I volunteer once a week at a nonprofit organization called "Schoolhouse Supplies." Located in the basement area of Madison High School, "Schoolhouse Supplies" accepts donated new and used teaching materials and then rations them out to the poor underfunded teachers of Portland. Where else are they going to get findamentals like chalk now? The state? Hah!

We get our material from all sorts of places, ranging from new crayons in the box to old crayons in a chewed Ziploc bag, to backpacks to staplers to bulletin board posters, to 2,000 3-D glasses DirectTV failed to give away for a pay-per-view Coraline airing, to chemistry beakers to dictionaries, to five hundred Happy Days Brand Scrapbooks. Those Happy Days scrapbooks have been on the shelf for at least six months now. I've seen everything from air conditioners and computer towers to underpants (note to readers: do not donate underpants). Our stock comes mainly from donation barrels at supermarkets, but local businesses often give us their unwanted excess material, such as old binders they no longer use.

One of the significant corporate contributors to "Schoolhouse Supplies" is Powell's Books. Powell's, for the unfamiliar, is not only the biggest bookstore in Portland but the biggest in the entire COUNTRY. Their overwhelming downtown location is so large one must use a map inside it. Every so often Powell's gets a gigantic cardboard box and fills it with all the books they don't want in their inventory anymore, then sends the whole thing to "Schoolhouse Supplies." I don't mean just children's material -- Powell's sends us EVERY book they can't sell, whether it's appropriate for children or not. Since we can't do anything with most of it, the bins rest in the back of the store and their contents are free for employees and volunteers.

As I already stated, Powell's is the biggest bookstore in the country and has acres of storage space. You might be wondering.....Just how bad does a book have to be if Powell's doesn't want it?

You're about to find out.

They aren't all bad -- above are some of the things I was glad to find. Usually I find lemons in there. But I take the lemons anyway, because free is a very good price. I volunteer because no one in this city will pay me to work. But honestly, if I got paid in dumb books from now on, I would be happy and satisfied.


"Paid in gum? I'd LOVE to get paid in gum!!"

....Oh shoot. I've become HER.

Bad cover choices are a frequent reason a book gets deposited here. R.L. Stine used to do a lot of these kinds of covers back when he thought his meal ticket would be the Fear Street books, aimed at an older audience than Goosebumps. It wasn't uncommon to see a Fear Street cover where an evil Santa Claus was attacking a cheerleader or something.

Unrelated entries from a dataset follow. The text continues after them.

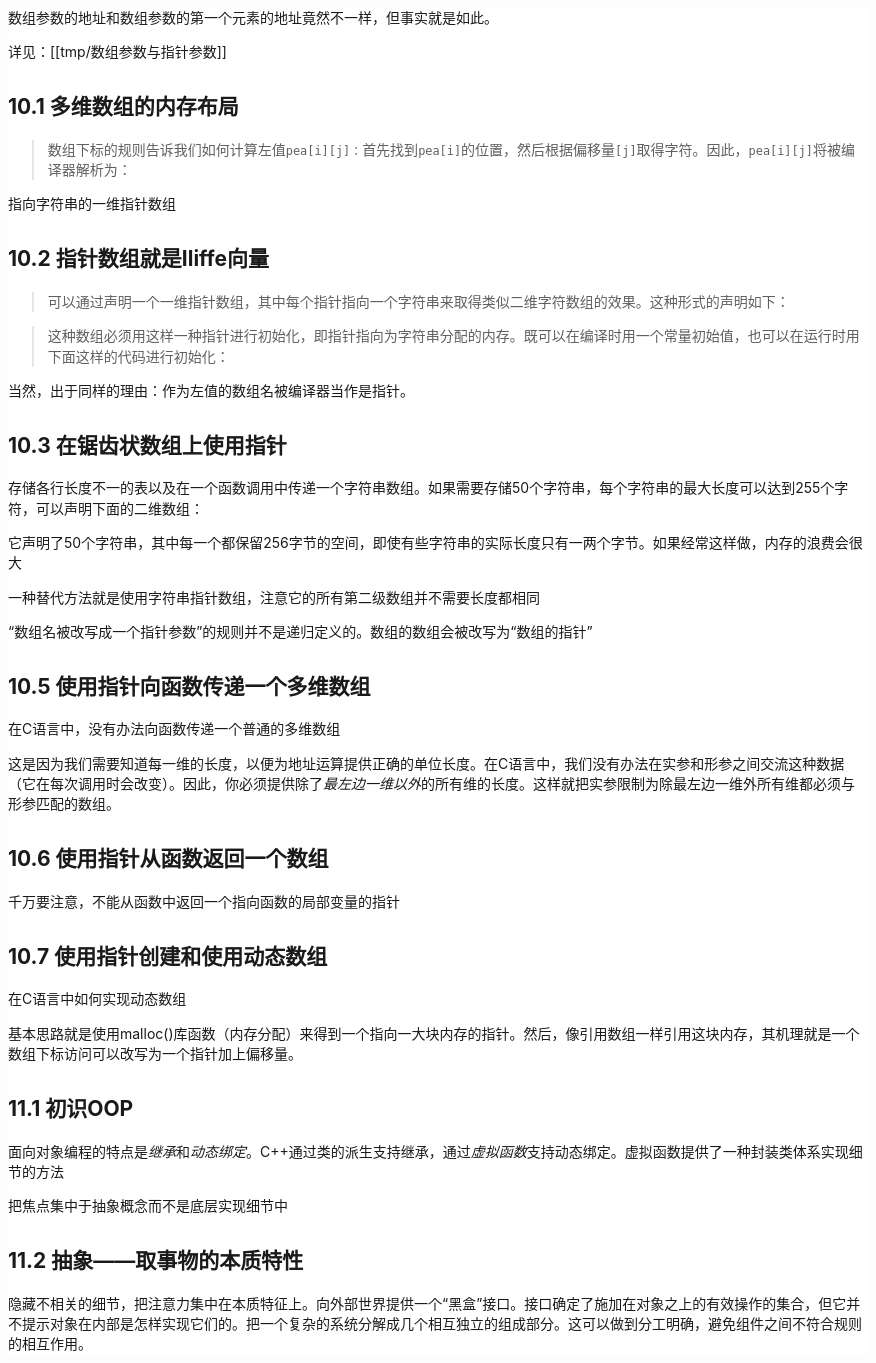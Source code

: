 数组参数的地址和数组参数的第一个元素的地址竟然不一样，但事实就是如此。

详见：[[tmp/数组参数与指针参数]]

## 10.1 多维数组的内存布局

> 数组下标的规则告诉我们如何计算左值`pea[i][j]：`首先找到`pea[i]`的位置，然后根据偏移量`[j]`取得字符。因此，`pea[i][j]`将被编译器解析为：

指向字符串的一维指针数组

## 10.2 指针数组就是Iliffe向量

> 可以通过声明一个一维指针数组，其中每个指针指向一个字符串来取得类似二维字符数组的效果。这种形式的声明如下：

> 这种数组必须用这样一种指针进行初始化，即指针指向为字符串分配的内存。既可以在编译时用一个常量初始值，也可以在运行时用下面这样的代码进行初始化：

当然，出于同样的理由：作为左值的数组名被编译器当作是指针。

## 10.3 在锯齿状数组上使用指针

存储各行长度不一的表以及在一个函数调用中传递一个字符串数组。如果需要存储50个字符串，每个字符串的最大长度可以达到255个字符，可以声明下面的二维数组：

它声明了50个字符串，其中每一个都保留256字节的空间，即使有些字符串的实际长度只有一两个字节。如果经常这样做，内存的浪费会很大

一种替代方法就是使用字符串指针数组，注意它的所有第二级数组并不需要长度都相同

“数组名被改写成一个指针参数”的规则并不是递归定义的。数组的数组会被改写为“数组的指针”

## 10.5 使用指针向函数传递一个多维数组

在C语言中，没有办法向函数传递一个普通的多维数组

这是因为我们需要知道每一维的长度，以便为地址运算提供正确的单位长度。在C语言中，我们没有办法在实参和形参之间交流这种数据（它在每次调用时会改变）。因此，你必须提供除了*最左边一维以外*的所有维的长度。这样就把实参限制为除最左边一维外所有维都必须与形参匹配的数组。

## 10.6 使用指针从函数返回一个数组

千万要注意，不能从函数中返回一个指向函数的局部变量的指针

## 10.7 使用指针创建和使用动态数组

在C语言中如何实现动态数组

基本思路就是使用malloc()库函数（内存分配）来得到一个指向一大块内存的指针。然后，像引用数组一样引用这块内存，其机理就是一个数组下标访问可以改写为一个指针加上偏移量。

## 11.1 初识OOP

面向对象编程的特点是*继承*和*动态绑定*。C++通过类的派生支持继承，通过*虚拟函数*支持动态绑定。虚拟函数提供了一种封装类体系实现细节的方法

把焦点集中于抽象概念而不是底层实现细节中

## 11.2 抽象——取事物的本质特性

隐藏不相关的细节，把注意力集中在本质特征上。向外部世界提供一个“黑盒”接口。接口确定了施加在对象之上的有效操作的集合，但它并不提示对象在内部是怎样实现它们的。把一个复杂的系统分解成几个相互独立的组成部分。这可以做到分工明确，避免组件之间不符合规则的相互作用。
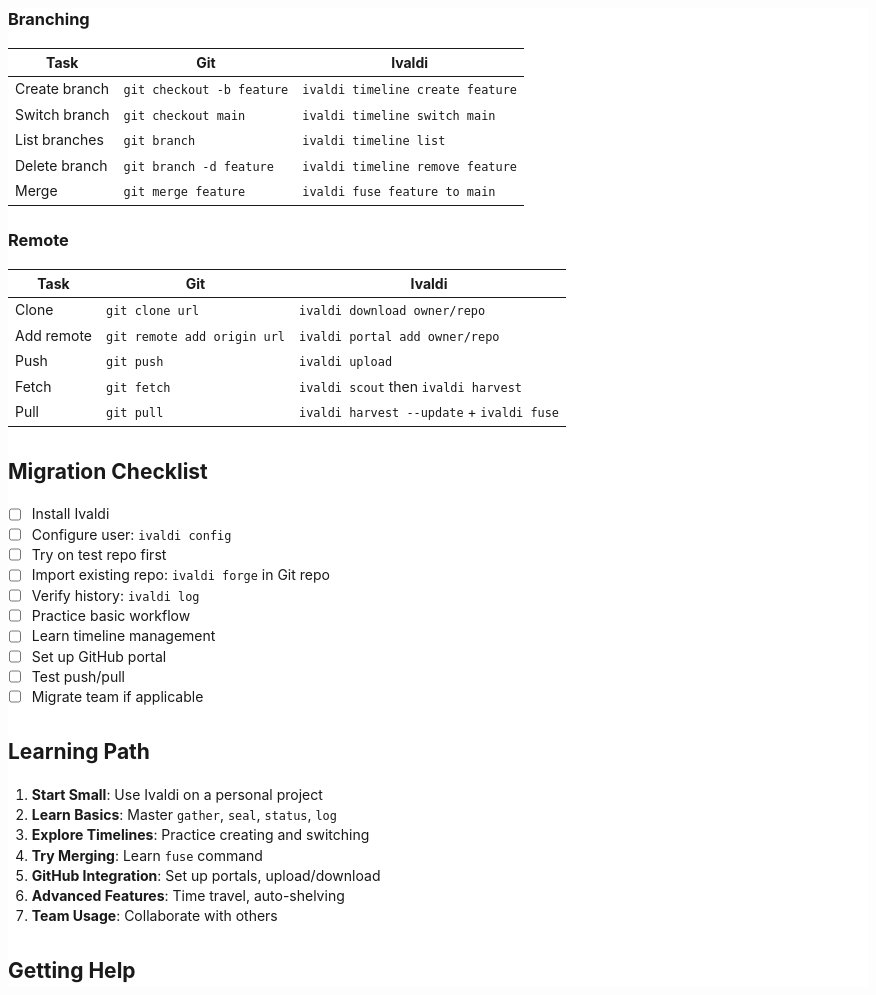 ### Branching

| Task | Git | Ivaldi |
|------|-----|--------|
| Create branch | `git checkout -b feature` | `ivaldi timeline create feature` |
| Switch branch | `git checkout main` | `ivaldi timeline switch main` |
| List branches | `git branch` | `ivaldi timeline list` |
| Delete branch | `git branch -d feature` | `ivaldi timeline remove feature` |
| Merge | `git merge feature` | `ivaldi fuse feature to main` |

### Remote

| Task | Git | Ivaldi |
|------|-----|--------|
| Clone | `git clone url` | `ivaldi download owner/repo` |
| Add remote | `git remote add origin url` | `ivaldi portal add owner/repo` |
| Push | `git push` | `ivaldi upload` |
| Fetch | `git fetch` | `ivaldi scout` then `ivaldi harvest` |
| Pull | `git pull` | `ivaldi harvest --update` + `ivaldi fuse` |

## Migration Checklist

- [ ] Install Ivaldi
- [ ] Configure user: `ivaldi config`
- [ ] Try on test repo first
- [ ] Import existing repo: `ivaldi forge` in Git repo
- [ ] Verify history: `ivaldi log`
- [ ] Practice basic workflow
- [ ] Learn timeline management
- [ ] Set up GitHub portal
- [ ] Test push/pull
- [ ] Migrate team if applicable

## Learning Path

1. **Start Small**: Use Ivaldi on a personal project
2. **Learn Basics**: Master `gather`, `seal`, `status`, `log`
3. **Explore Timelines**: Practice creating and switching
4. **Try Merging**: Learn `fuse` command
5. **GitHub Integration**: Set up portals, upload/download
6. **Advanced Features**: Time travel, auto-shelving
7. **Team Usage**: Collaborate with others

## Getting Help
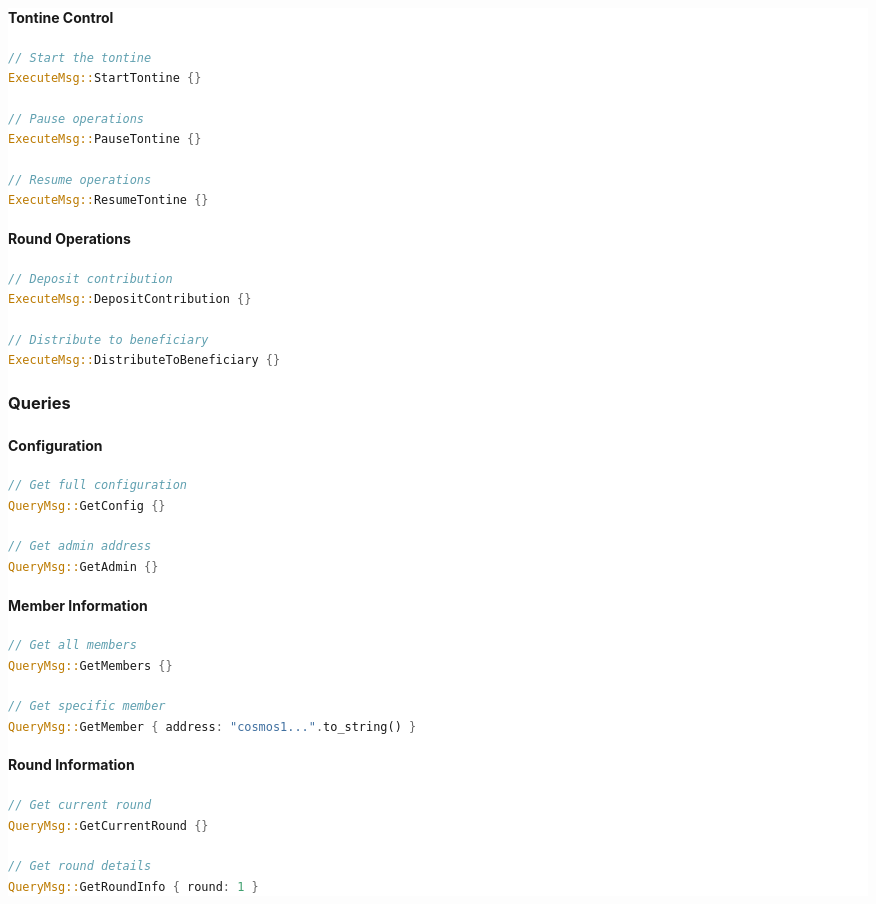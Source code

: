 #### Tontine Control

```rust
// Start the tontine
ExecuteMsg::StartTontine {}

// Pause operations
ExecuteMsg::PauseTontine {}

// Resume operations
ExecuteMsg::ResumeTontine {}
```

#### Round Operations

```rust
// Deposit contribution
ExecuteMsg::DepositContribution {}

// Distribute to beneficiary
ExecuteMsg::DistributeToBeneficiary {}
```

### Queries

#### Configuration

```rust
// Get full configuration
QueryMsg::GetConfig {}

// Get admin address
QueryMsg::GetAdmin {}
```

#### Member Information

```rust
// Get all members
QueryMsg::GetMembers {}

// Get specific member
QueryMsg::GetMember { address: "cosmos1...".to_string() }
```

#### Round Information

```rust
// Get current round
QueryMsg::GetCurrentRound {}

// Get round details
QueryMsg::GetRoundInfo { round: 1 }
```
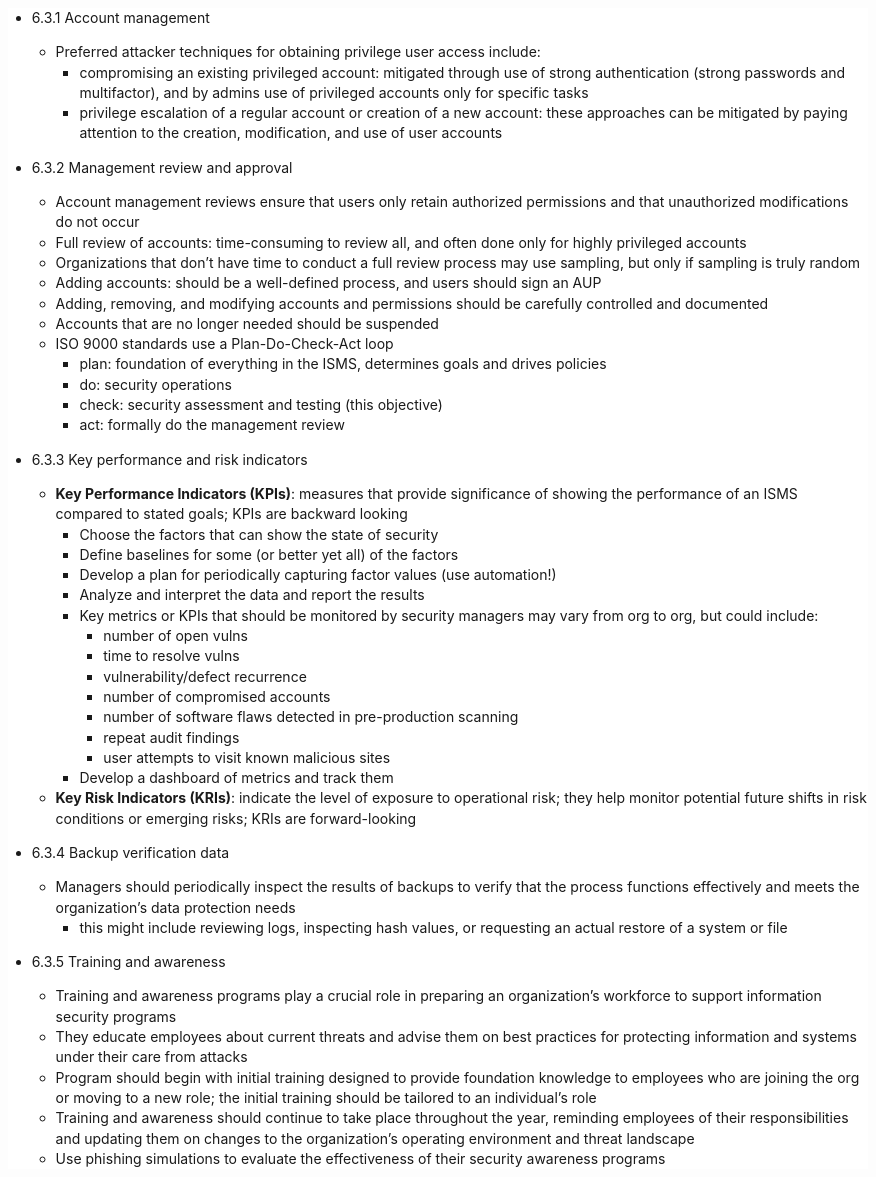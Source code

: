 - 6.3.1 Account management
  - Preferred attacker techniques for obtaining privilege user access include:
    - compromising an existing privileged account: mitigated through use of strong authentication (strong passwords and multifactor), and by admins use of privileged accounts only for specific tasks
    - privilege escalation of a regular account or creation of a new account: these approaches can be mitigated by paying attention to the creation, modification, and use of user accounts

- 6.3.2 Management review and approval
  - Account management reviews ensure that users only retain authorized permissions and that unauthorized modifications do not occur
  - Full review of accounts: time-consuming to review all, and often done only for highly privileged accounts
  - Organizations that don’t have time to conduct a full review process may use sampling, but only if sampling is truly random
  - Adding accounts: should be a well-defined process, and users should sign an AUP
  - Adding, removing, and modifying accounts and permissions should be carefully controlled and documented
  - Accounts that are no longer needed should be suspended
  - ISO 9000 standards use a Plan-Do-Check-Act loop
    - plan: foundation of everything in the ISMS, determines goals and drives policies
    - do: security operations
    - check: security assessment and testing (this objective)
    - act: formally do the management review

- 6.3.3 Key performance and risk indicators
  - **Key Performance Indicators (KPIs)**: measures that provide significance of showing the performance of an ISMS compared to stated goals; KPIs are backward looking
    - Choose the factors that can show the state of security
    - Define baselines for some (or better yet all) of the factors
    - Develop a plan for periodically capturing factor values (use automation!)
    - Analyze and interpret the data and report the results
    - Key metrics or KPIs that should be monitored by security managers may vary from org to org, but could include:
      - number of open vulns
      - time to resolve vulns
      - vulnerability/defect recurrence
      - number of compromised accounts
      - number of software flaws detected in pre-production scanning
      - repeat audit findings
      - user attempts to visit known malicious sites
    - Develop a dashboard of metrics and track them
  - **Key Risk Indicators (KRIs)**: indicate the level of exposure to operational risk; they help monitor potential future shifts in risk conditions or emerging risks; KRIs are forward-looking

- 6.3.4 Backup verification data
  - Managers should periodically inspect the results of backups to verify that the process functions effectively and meets the organization’s data protection needs
    - this might include reviewing logs, inspecting hash values, or requesting an actual restore of a system or file

- 6.3.5 Training and awareness
  - Training and awareness programs play a crucial role in preparing an organization’s workforce to support information security programs
  - They educate employees about current threats and advise them on best practices for protecting information and systems under their care from attacks
  - Program should begin with initial training designed to provide foundation knowledge to employees who are joining the org or moving to a new role; the initial training should be tailored to an individual’s role
  - Training and awareness should continue to take place throughout the year, reminding employees of their responsibilities and updating them on changes to the organization’s operating environment and threat landscape
  - Use phishing simulations to evaluate the effectiveness of their security awareness programs
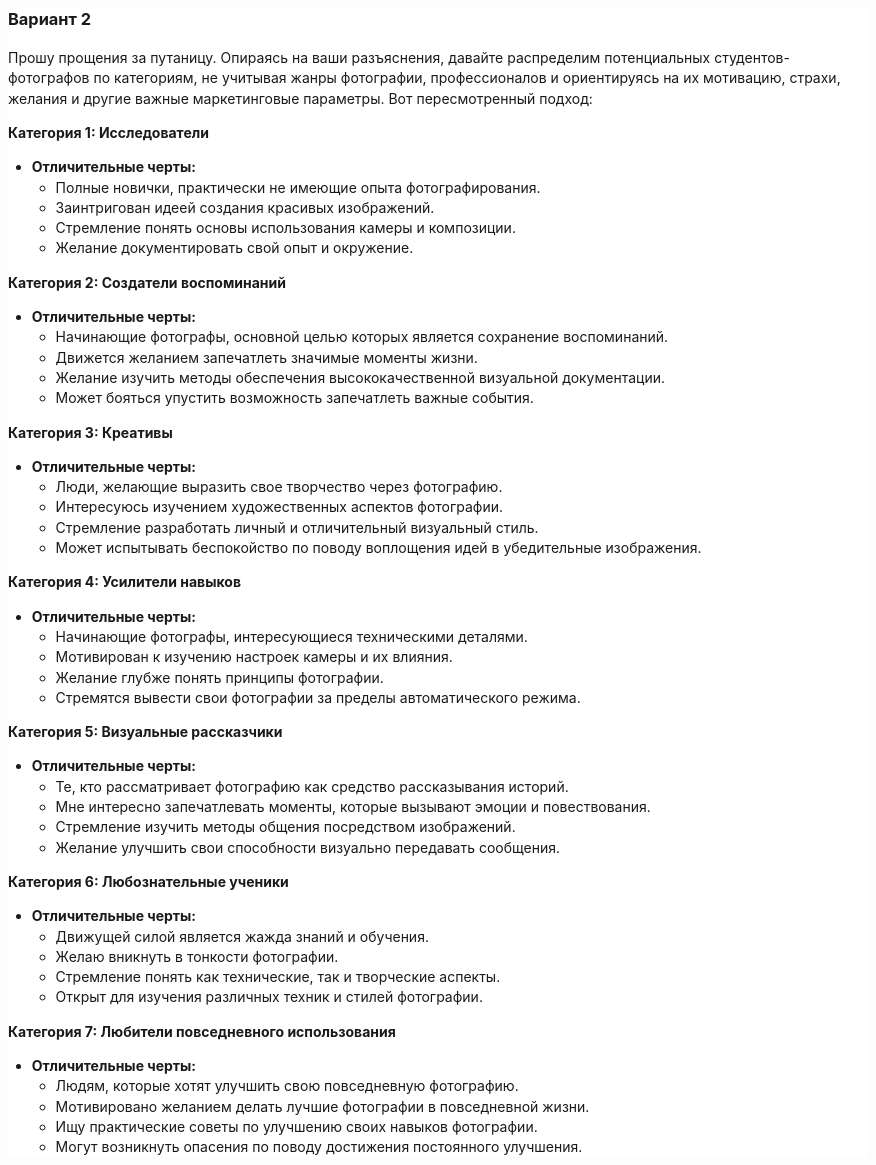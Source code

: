 ### Вариант 2
Прошу прощения за путаницу. Опираясь на ваши разъяснения, давайте распределим потенциальных студентов-фотографов по категориям, не учитывая жанры фотографии, профессионалов и ориентируясь на их мотивацию, страхи, желания и другие важные маркетинговые параметры. Вот пересмотренный подход:

**Категория 1: Исследователи**

- **Отличительные черты:**
    - Полные новички, практически не имеющие опыта фотографирования.
    - Заинтригован идеей создания красивых изображений.
    - Стремление понять основы использования камеры и композиции.
    - Желание документировать свой опыт и окружение.

**Категория 2: Создатели воспоминаний**

- **Отличительные черты:**
    - Начинающие фотографы, основной целью которых является сохранение воспоминаний.
    - Движется желанием запечатлеть значимые моменты жизни.
    - Желание изучить методы обеспечения высококачественной визуальной документации.
    - Может бояться упустить возможность запечатлеть важные события.

**Категория 3: Креативы**

- **Отличительные черты:**
    - Люди, желающие выразить свое творчество через фотографию.
    - Интересуюсь изучением художественных аспектов фотографии.
    - Стремление разработать личный и отличительный визуальный стиль.
    - Может испытывать беспокойство по поводу воплощения идей в убедительные изображения.

**Категория 4: Усилители навыков**

- **Отличительные черты:**
    - Начинающие фотографы, интересующиеся техническими деталями.
    - Мотивирован к изучению настроек камеры и их влияния.
    - Желание глубже понять принципы фотографии.
    - Стремятся вывести свои фотографии за пределы автоматического режима.

**Категория 5: Визуальные рассказчики**

- **Отличительные черты:**
    - Те, кто рассматривает фотографию как средство рассказывания историй.
    - Мне интересно запечатлевать моменты, которые вызывают эмоции и повествования.
    - Стремление изучить методы общения посредством изображений.
    - Желание улучшить свои способности визуально передавать сообщения.

**Категория 6: Любознательные ученики**

- **Отличительные черты:**
    - Движущей силой является жажда знаний и обучения.
    - Желаю вникнуть в тонкости фотографии.
    - Стремление понять как технические, так и творческие аспекты.
    - Открыт для изучения различных техник и стилей фотографии.

**Категория 7: Любители повседневного использования**

- **Отличительные черты:**
    - Людям, которые хотят улучшить свою повседневную фотографию.
    - Мотивировано желанием делать лучшие фотографии в повседневной жизни.
    - Ищу практические советы по улучшению своих навыков фотографии.
    - Могут возникнуть опасения по поводу достижения постоянного улучшения.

It worked more for kids than for teens, and it REALLY doesn't work for adults to put a nut in an Easter Bunny costume on the front cover of your chilling mystery. Ruins the mood, doncha know.

But kids can be put off by a bad cover as well. A long established schoolyard fact of nature is that the ugliness of your face is proportional to the amount of cooties you carry. A third-grade boy can not only never be seen within fifty feet of an ugly girl, he can't even be seen reading a book with an ugly girl ON IT or someone will claim that's the girl he plans to marry, and there will be no convincing his class otherwise. As for the boy, well, they must have thought that'd look cool. It does not.

The exception to ugly children, for some reason, was this book, which was quite common around libraries and classrooms when I was growing up. Maybe there is something to changing your name to "Ali Baba" beyond the placebo effect this book's stories were based around. I can't think of another reason for its appeal, because......maaaan, what a creepy-looking kid.

This cover isn't ugly, necessarily....but I just think it's a bit of a psychological mistake to title your book "I don't think I'm going to like this." It doesn't advertise well stored on its spine.